For a person like me who has this constant need to reinvent and improve* herself, writing is therapeutic and sharing my thoughts to those who care to read is relieving.
I’ve been gone for a while. Way back, I felt a need to keep my thoughts to myself. I was hurting then and seeing my deepest emotions and bitterness translated into words didn’t help. I didn’t want to expose my broken heart for all the world to see when I was in denial myself.
Between then and now, a lot of things has transpired. God heeded my prayers. I made big decisions and leaps of faith. I quit my first job, fell in love, moved to Ireland, been to Paris. I bought my Imac, met new friends, got lectured by my South African partner, been to the pub (trying to ignore persistent irishmen - i’m not into foreigners), broke up and got together with my boyfriend, tendered my resignation. All of these in the span of one adventurous and refreshing year. Can’t say life is dull at all.
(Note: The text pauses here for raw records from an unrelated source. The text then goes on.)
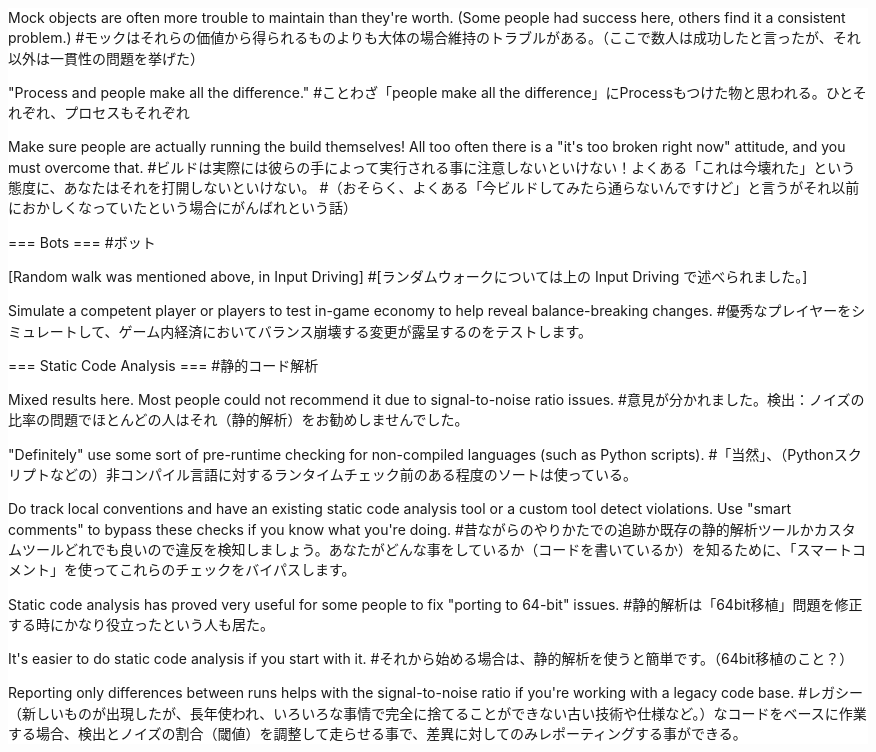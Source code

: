  
Mock objects are often more trouble to maintain than they're worth.  (Some people had success here, others find it a consistent problem.)
#モックはそれらの価値から得られるものよりも大体の場合維持のトラブルがある。（ここで数人は成功したと言ったが、それ以外は一貫性の問題を挙げた）
 
 
"Process and people make all the difference."
#ことわざ「people make all the difference」にProcessもつけた物と思われる。ひとそれぞれ、プロセスもそれぞれ
 
 
Make sure people are actually running the build themselves!  All too often there is a "it's too broken right now" attitude, and you must overcome that.
#ビルドは実際には彼らの手によって実行される事に注意しないといけない！よくある「これは今壊れた」という態度に、あなたはそれを打開しないといけない。
#（おそらく、よくある「今ビルドしてみたら通らないんですけど」と言うがそれ以前におかしくなっていたという場合にがんばれという話）
 
 
 
=== Bots ===
#ボット
 
 
 
[Random walk was mentioned above, in Input Driving]
#[ランダムウォークについては上の Input Driving で述べられました。]
 
 
Simulate a competent player or players to test in-game economy to help reveal balance-breaking changes.
#優秀なプレイヤーをシミュレートして、ゲーム内経済においてバランス崩壊する変更が露呈するのをテストします。
 
 
 
=== Static Code Analysis ===
#静的コード解析
 
 
 
Mixed results here.  Most people could not recommend it due to signal-to-noise ratio issues.
#意見が分かれました。検出：ノイズの比率の問題でほとんどの人はそれ（静的解析）をお勧めしませんでした。
 
 
"Definitely" use some sort of pre-runtime checking for non-compiled languages (such as Python scripts).
#「当然」、（Pythonスクリプトなどの）非コンパイル言語に対するランタイムチェック前のある程度のソートは使っている。
 
 
Do track local conventions and have an existing static code analysis tool or a custom tool detect violations.  Use "smart comments" to bypass these checks if you know what you're doing.
#昔ながらのやりかたでの追跡か既存の静的解析ツールかカスタムツールどれでも良いので違反を検知しましょう。あなたがどんな事をしているか（コードを書いているか）を知るために、「スマートコメント」を使ってこれらのチェックをバイパスします。
 
 
Static code analysis has proved very useful for some people to fix "porting to 64-bit" issues.
#静的解析は「64bit移植」問題を修正する時にかなり役立ったという人も居た。
 
 
It's easier to do static code analysis if you start with it.
#それから始める場合は、静的解析を使うと簡単です。（64bit移植のこと？）
 
 
Reporting only differences between runs helps with the signal-to-noise ratio if you're working with a legacy code base.
#レガシー（新しいものが出現したが、長年使われ、いろいろな事情で完全に捨てることができない古い技術や仕様など。）なコードをベースに作業する場合、検出とノイズの割合（閾値）を調整して走らせる事で、差異に対してのみレポーティングする事ができる。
I feel like i’m Alice in wonderland. I’m in a twilight zone. Things that happened were too good to be real. It’s like i’m in a vacation and I have a job in the sideline. After more than 6 months in Dublin, I still feel like a tourist. The downside was that my career’s gone down the drain and distance just isn’t easy on lovers.
I’m awakening from a pleasant dream. It’s time to live the real life again. And although it hurts to grow up, the pain is enlightening. Maybe, after a year, i’m a woman who now knows what she wants and isn’t afraid to go for it even if it means giving up some good things.
I am a drama queen and my life is never naught of drama.